### Required action
Search the records below for the word "aspx", then return every line where it appears.

(Stored data entries)
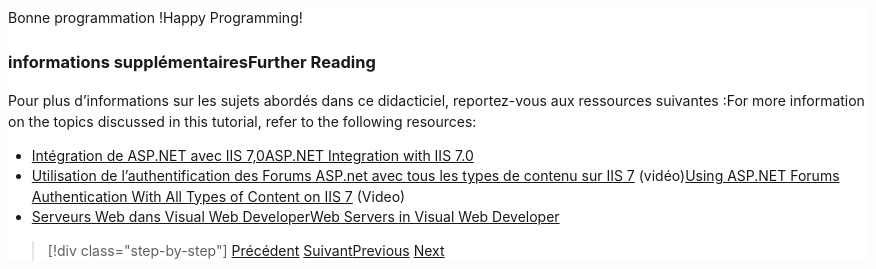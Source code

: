 <span data-ttu-id="f1ebf-215">Bonne programmation !</span><span class="sxs-lookup"><span data-stu-id="f1ebf-215">Happy Programming!</span></span>

### <a name="further-reading"></a><span data-ttu-id="f1ebf-216">informations supplémentaires</span><span class="sxs-lookup"><span data-stu-id="f1ebf-216">Further Reading</span></span>

<span data-ttu-id="f1ebf-217">Pour plus d’informations sur les sujets abordés dans ce didacticiel, reportez-vous aux ressources suivantes :</span><span class="sxs-lookup"><span data-stu-id="f1ebf-217">For more information on the topics discussed in this tutorial, refer to the following resources:</span></span>

- [<span data-ttu-id="f1ebf-218">Intégration de ASP.NET avec IIS 7,0</span><span class="sxs-lookup"><span data-stu-id="f1ebf-218">ASP.NET Integration with IIS 7.0</span></span>](https://www.iis.net/learn/application-frameworks/building-and-running-aspnet-applications/aspnet-integration-with-iis)
- <span data-ttu-id="f1ebf-219">[Utilisation de l’authentification des Forums ASP.net avec tous les types de contenu sur IIS 7](https://blogs.iis.net/bills/archive/2007/05/19/using-asp-net-forms-authentication-with-all-types-of-content-with-iis7-video.aspx) (vidéo)</span><span class="sxs-lookup"><span data-stu-id="f1ebf-219">[Using ASP.NET Forums Authentication With All Types of Content on IIS 7](https://blogs.iis.net/bills/archive/2007/05/19/using-asp-net-forms-authentication-with-all-types-of-content-with-iis7-video.aspx) (Video)</span></span>
- [<span data-ttu-id="f1ebf-220">Serveurs Web dans Visual Web Developer</span><span class="sxs-lookup"><span data-stu-id="f1ebf-220">Web Servers in Visual Web Developer</span></span>](https://msdn.microsoft.com/library/58wxa9w5.aspx)

> [!div class="step-by-step"]
> <span data-ttu-id="f1ebf-221">[Précédent](common-configuration-differences-between-development-and-production-vb.md)
> [Suivant](deploying-a-database-vb.md)</span><span class="sxs-lookup"><span data-stu-id="f1ebf-221">[Previous](common-configuration-differences-between-development-and-production-vb.md)
[Next](deploying-a-database-vb.md)</span></span>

### Answer box
- <span data-ttu-id="f1ebf-219">[Utilisation de l’authentification des Forums ASP.net avec tous les types de contenu sur IIS 7](https://blogs.iis.net/bills/archive/2007/05/19/using-asp-net-forms-authentication-with-all-types-of-content-with-iis7-video.aspx) (vidéo)</span><span class="sxs-lookup"><span data-stu-id="f1ebf-219">[Using ASP.NET Forums Authentication With All Types of Content on IIS 7](https://blogs.iis.net/bills/archive/2007/05/19/using-asp-net-forms-authentication-with-all-types-of-content-with-iis7-video.aspx) (Video)</span></span>
- [<span data-ttu-id="f1ebf-220">Serveurs Web dans Visual Web Developer</span><span class="sxs-lookup"><span data-stu-id="f1ebf-220">Web Servers in Visual Web Developer</span></span>](https://msdn.microsoft.com/library/58wxa9w5.aspx)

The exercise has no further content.